WHAT YOU SHOULD DO: Retype, word for word, each line between the lines holding "## Dependencies" and "- Javascript compiler for Haskell", inclusive, and leave the rest of the data alone.

ENTRIES SUPPLIED:
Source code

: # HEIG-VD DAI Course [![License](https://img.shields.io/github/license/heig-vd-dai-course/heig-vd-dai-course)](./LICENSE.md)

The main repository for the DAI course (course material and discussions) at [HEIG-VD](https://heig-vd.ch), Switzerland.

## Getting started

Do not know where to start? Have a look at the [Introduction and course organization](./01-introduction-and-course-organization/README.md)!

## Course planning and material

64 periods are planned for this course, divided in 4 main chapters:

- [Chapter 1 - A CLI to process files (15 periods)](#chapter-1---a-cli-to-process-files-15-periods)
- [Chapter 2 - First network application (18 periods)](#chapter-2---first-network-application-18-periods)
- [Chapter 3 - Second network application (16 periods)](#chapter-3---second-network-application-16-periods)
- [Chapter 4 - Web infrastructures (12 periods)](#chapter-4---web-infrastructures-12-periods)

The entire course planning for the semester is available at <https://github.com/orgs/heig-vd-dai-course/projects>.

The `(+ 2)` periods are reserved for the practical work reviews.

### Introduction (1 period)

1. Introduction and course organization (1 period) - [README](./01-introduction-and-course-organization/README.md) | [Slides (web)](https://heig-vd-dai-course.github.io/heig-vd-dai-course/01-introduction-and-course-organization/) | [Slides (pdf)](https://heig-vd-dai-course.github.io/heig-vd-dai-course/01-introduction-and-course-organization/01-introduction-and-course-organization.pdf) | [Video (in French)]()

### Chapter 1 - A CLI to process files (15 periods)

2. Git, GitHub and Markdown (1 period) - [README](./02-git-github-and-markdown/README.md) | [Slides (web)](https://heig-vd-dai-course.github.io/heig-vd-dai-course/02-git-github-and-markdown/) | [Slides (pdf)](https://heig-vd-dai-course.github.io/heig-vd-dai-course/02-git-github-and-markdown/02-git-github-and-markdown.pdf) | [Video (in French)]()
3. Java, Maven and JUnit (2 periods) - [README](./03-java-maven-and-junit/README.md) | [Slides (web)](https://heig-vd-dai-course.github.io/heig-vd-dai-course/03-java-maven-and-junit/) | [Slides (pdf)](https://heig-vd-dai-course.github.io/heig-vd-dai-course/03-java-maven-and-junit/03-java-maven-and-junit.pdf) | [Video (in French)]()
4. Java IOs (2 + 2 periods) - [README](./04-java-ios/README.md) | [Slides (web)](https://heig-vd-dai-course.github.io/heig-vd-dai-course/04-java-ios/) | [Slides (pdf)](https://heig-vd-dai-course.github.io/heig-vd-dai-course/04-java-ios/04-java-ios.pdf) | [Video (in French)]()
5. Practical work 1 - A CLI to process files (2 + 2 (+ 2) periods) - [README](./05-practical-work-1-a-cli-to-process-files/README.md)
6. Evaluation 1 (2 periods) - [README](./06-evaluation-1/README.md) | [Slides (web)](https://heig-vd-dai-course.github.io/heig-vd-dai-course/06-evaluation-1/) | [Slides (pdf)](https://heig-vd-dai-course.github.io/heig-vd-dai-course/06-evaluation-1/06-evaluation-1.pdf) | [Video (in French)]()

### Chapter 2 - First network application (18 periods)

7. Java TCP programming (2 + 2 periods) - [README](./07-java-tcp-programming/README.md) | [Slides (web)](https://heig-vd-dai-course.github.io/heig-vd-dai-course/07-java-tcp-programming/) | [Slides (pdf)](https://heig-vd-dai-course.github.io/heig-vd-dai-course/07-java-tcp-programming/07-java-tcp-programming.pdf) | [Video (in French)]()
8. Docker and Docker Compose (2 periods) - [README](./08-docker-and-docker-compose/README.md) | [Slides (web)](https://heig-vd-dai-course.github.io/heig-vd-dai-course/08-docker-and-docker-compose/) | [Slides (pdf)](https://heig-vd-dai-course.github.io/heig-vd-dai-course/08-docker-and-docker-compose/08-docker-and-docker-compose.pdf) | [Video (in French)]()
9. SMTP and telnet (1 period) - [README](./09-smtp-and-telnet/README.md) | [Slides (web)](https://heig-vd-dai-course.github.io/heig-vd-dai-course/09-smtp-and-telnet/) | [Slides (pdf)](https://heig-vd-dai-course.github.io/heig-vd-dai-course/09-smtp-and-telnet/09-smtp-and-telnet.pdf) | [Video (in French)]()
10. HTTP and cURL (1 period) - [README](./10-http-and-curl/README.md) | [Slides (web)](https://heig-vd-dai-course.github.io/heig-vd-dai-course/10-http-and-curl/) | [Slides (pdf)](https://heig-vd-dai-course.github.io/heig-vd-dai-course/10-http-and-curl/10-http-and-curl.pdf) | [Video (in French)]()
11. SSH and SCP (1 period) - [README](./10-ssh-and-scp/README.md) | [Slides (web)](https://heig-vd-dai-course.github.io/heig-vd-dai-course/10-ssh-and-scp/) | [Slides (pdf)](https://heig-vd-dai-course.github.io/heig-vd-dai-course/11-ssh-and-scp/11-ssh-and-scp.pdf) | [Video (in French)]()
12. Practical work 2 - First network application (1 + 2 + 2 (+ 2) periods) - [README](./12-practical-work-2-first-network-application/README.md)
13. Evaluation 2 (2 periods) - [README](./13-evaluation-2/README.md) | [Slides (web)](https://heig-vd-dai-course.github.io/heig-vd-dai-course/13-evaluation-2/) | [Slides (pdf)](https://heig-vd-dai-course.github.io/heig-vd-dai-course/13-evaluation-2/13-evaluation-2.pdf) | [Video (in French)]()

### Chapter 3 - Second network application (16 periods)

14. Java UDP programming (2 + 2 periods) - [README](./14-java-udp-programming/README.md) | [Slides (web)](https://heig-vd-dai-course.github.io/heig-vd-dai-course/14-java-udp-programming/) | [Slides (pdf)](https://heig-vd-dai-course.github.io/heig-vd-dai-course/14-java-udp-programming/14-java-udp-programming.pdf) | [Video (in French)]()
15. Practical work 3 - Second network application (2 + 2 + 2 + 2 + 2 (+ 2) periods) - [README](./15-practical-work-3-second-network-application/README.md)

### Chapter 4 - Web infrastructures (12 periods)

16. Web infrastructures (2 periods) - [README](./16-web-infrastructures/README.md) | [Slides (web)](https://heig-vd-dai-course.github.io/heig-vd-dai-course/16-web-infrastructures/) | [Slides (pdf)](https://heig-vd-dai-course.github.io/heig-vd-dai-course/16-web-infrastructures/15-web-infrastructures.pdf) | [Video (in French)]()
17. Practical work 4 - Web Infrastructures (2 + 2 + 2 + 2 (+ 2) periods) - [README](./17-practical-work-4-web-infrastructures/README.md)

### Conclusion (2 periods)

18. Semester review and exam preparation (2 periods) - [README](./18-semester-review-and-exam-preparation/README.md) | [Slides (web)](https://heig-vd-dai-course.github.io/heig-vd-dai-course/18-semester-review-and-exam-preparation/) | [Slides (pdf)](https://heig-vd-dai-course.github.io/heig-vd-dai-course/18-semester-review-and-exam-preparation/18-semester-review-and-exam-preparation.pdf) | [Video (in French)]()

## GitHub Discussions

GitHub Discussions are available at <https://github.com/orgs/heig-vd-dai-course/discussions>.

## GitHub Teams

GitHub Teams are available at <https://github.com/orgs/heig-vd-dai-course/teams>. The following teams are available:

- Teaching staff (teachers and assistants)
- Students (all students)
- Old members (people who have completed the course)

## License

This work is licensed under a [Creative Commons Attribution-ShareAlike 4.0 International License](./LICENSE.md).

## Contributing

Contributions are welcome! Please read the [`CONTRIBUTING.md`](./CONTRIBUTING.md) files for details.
...
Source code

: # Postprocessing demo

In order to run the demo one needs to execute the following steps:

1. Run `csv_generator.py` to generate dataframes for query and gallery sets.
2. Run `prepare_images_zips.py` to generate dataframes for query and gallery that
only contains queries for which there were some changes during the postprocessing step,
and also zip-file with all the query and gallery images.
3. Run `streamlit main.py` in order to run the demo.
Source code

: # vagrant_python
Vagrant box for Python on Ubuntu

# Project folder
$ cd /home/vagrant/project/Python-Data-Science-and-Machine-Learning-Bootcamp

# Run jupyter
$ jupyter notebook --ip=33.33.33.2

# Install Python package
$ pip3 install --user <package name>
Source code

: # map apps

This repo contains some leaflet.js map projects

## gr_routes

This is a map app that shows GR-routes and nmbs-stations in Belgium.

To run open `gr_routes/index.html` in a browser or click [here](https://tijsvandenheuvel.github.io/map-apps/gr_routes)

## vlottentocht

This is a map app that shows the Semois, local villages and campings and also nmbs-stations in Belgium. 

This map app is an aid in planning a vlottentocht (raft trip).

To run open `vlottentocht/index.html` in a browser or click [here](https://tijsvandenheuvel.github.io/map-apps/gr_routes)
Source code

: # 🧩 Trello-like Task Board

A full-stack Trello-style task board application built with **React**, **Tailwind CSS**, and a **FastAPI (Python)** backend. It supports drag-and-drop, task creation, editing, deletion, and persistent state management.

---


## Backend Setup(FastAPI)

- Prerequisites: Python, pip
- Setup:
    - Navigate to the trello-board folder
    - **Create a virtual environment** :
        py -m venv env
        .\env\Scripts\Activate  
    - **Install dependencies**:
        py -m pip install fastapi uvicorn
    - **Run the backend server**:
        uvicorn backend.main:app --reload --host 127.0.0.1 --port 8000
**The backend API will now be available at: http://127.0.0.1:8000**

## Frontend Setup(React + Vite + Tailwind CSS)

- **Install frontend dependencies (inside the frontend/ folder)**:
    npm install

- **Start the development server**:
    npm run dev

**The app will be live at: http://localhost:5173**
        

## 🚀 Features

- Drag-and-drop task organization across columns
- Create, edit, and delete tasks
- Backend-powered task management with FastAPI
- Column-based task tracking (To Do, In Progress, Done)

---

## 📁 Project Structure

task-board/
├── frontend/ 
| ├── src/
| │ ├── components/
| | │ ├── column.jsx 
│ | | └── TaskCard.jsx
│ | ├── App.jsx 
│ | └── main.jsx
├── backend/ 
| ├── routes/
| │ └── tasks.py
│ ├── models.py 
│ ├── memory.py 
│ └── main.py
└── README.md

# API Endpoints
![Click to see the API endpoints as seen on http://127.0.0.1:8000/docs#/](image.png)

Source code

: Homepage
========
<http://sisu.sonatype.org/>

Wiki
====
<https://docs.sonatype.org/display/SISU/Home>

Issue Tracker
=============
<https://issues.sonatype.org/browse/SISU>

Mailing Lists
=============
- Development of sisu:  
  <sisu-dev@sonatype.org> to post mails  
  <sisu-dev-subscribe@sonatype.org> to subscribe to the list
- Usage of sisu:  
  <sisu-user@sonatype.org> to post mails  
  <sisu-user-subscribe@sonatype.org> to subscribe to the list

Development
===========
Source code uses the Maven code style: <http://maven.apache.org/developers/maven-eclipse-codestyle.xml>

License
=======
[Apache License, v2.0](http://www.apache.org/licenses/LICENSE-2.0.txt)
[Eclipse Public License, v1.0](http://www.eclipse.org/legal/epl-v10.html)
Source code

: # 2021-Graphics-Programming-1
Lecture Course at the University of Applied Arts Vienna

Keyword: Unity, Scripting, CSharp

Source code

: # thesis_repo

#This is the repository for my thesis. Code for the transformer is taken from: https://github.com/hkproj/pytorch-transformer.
==
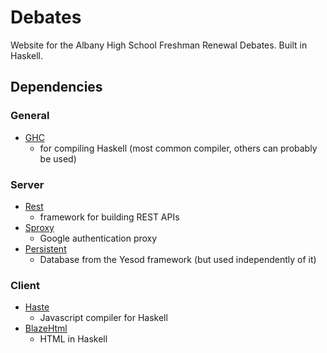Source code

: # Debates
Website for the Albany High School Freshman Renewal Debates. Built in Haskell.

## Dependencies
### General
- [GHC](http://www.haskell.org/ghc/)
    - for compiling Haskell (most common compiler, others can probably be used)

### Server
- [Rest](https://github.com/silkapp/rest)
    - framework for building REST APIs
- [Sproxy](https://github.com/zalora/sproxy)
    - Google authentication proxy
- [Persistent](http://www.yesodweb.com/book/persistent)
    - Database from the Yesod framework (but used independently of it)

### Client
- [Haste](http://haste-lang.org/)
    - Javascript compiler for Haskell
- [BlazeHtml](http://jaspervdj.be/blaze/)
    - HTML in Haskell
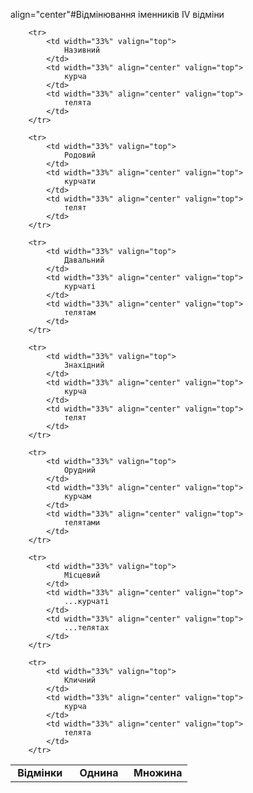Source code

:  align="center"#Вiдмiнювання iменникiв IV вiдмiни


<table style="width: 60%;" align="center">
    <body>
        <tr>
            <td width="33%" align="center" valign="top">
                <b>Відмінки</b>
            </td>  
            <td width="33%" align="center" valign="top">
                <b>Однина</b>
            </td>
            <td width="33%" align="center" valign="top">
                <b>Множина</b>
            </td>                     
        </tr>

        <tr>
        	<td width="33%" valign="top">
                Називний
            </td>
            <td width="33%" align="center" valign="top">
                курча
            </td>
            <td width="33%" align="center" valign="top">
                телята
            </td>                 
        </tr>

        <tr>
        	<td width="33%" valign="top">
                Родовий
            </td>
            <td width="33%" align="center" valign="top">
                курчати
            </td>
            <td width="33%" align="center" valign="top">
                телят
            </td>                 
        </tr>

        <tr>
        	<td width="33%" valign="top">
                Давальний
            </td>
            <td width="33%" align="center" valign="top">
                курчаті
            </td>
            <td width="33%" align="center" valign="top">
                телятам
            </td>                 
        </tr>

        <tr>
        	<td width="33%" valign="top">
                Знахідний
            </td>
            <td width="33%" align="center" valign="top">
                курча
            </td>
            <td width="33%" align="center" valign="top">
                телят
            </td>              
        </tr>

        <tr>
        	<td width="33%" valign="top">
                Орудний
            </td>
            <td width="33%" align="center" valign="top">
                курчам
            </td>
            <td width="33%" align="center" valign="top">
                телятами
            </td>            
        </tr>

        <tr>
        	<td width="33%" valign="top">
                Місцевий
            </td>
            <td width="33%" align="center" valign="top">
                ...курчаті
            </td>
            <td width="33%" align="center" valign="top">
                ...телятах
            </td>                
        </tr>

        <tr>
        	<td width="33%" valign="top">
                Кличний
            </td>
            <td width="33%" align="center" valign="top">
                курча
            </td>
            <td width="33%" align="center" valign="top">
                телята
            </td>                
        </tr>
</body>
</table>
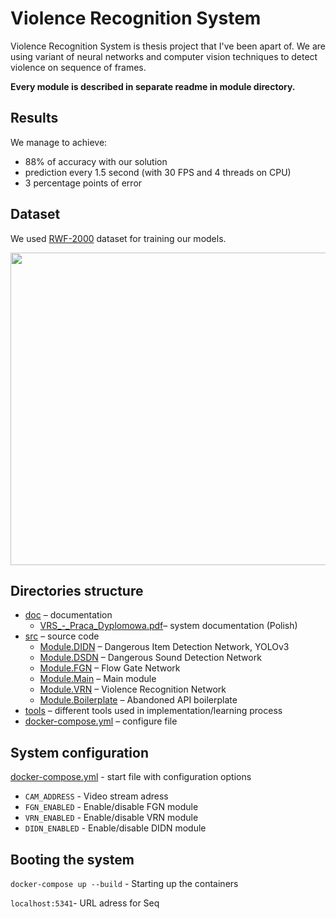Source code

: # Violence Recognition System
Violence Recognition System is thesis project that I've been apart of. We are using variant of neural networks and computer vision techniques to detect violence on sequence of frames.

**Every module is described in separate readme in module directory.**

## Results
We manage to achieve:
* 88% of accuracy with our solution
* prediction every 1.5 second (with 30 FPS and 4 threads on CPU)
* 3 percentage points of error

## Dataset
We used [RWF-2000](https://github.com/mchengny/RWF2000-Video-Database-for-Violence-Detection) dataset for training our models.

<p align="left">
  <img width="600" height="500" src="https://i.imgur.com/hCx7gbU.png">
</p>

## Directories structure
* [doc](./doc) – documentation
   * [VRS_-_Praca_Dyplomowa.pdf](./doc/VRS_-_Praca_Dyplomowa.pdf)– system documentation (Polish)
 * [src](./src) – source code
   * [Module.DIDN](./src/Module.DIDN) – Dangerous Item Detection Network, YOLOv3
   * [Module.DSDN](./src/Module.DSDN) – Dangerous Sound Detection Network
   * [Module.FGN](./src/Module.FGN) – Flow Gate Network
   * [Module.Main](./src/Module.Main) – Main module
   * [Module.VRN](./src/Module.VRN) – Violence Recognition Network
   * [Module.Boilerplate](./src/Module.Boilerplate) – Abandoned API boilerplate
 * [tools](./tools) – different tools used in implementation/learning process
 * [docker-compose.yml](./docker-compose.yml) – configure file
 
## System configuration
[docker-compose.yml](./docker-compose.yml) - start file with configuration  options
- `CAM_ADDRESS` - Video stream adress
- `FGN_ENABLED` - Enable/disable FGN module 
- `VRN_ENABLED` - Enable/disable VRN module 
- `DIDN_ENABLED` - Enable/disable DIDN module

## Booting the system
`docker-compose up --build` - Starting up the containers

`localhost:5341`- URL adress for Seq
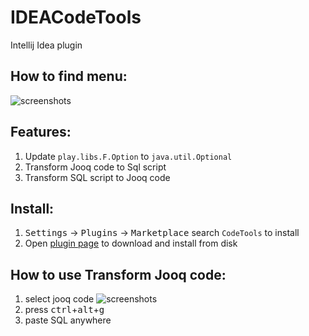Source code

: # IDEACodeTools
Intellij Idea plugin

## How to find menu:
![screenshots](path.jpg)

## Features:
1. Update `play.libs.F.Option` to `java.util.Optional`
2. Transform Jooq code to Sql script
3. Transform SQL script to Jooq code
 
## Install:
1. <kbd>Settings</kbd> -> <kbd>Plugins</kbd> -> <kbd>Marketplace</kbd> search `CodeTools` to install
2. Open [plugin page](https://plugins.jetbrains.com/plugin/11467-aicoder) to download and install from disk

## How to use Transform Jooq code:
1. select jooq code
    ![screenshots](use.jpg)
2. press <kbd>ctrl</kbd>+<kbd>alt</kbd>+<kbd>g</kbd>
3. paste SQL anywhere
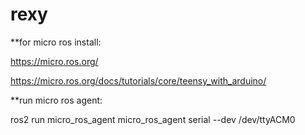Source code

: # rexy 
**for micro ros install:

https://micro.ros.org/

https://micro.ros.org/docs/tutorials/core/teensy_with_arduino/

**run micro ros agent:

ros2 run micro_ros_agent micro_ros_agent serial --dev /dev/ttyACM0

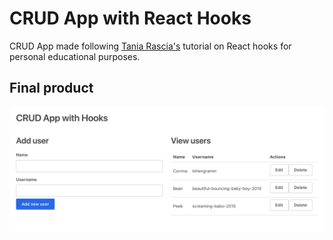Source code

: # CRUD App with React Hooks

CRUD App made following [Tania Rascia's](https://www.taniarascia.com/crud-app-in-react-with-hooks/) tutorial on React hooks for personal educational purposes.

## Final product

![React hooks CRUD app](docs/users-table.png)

ANSWER SPACE:
## Dependencies
### General
- [GHC](http://www.haskell.org/ghc/)
    - for compiling Haskell (most common compiler, others can probably be used)

### Server
- [Rest](https://github.com/silkapp/rest)
    - framework for building REST APIs
- [Sproxy](https://github.com/zalora/sproxy)
    - Google authentication proxy
- [Persistent](http://www.yesodweb.com/book/persistent)
    - Database from the Yesod framework (but used independently of it)

### Client
- [Haste](http://haste-lang.org/)
    - Javascript compiler for Haskell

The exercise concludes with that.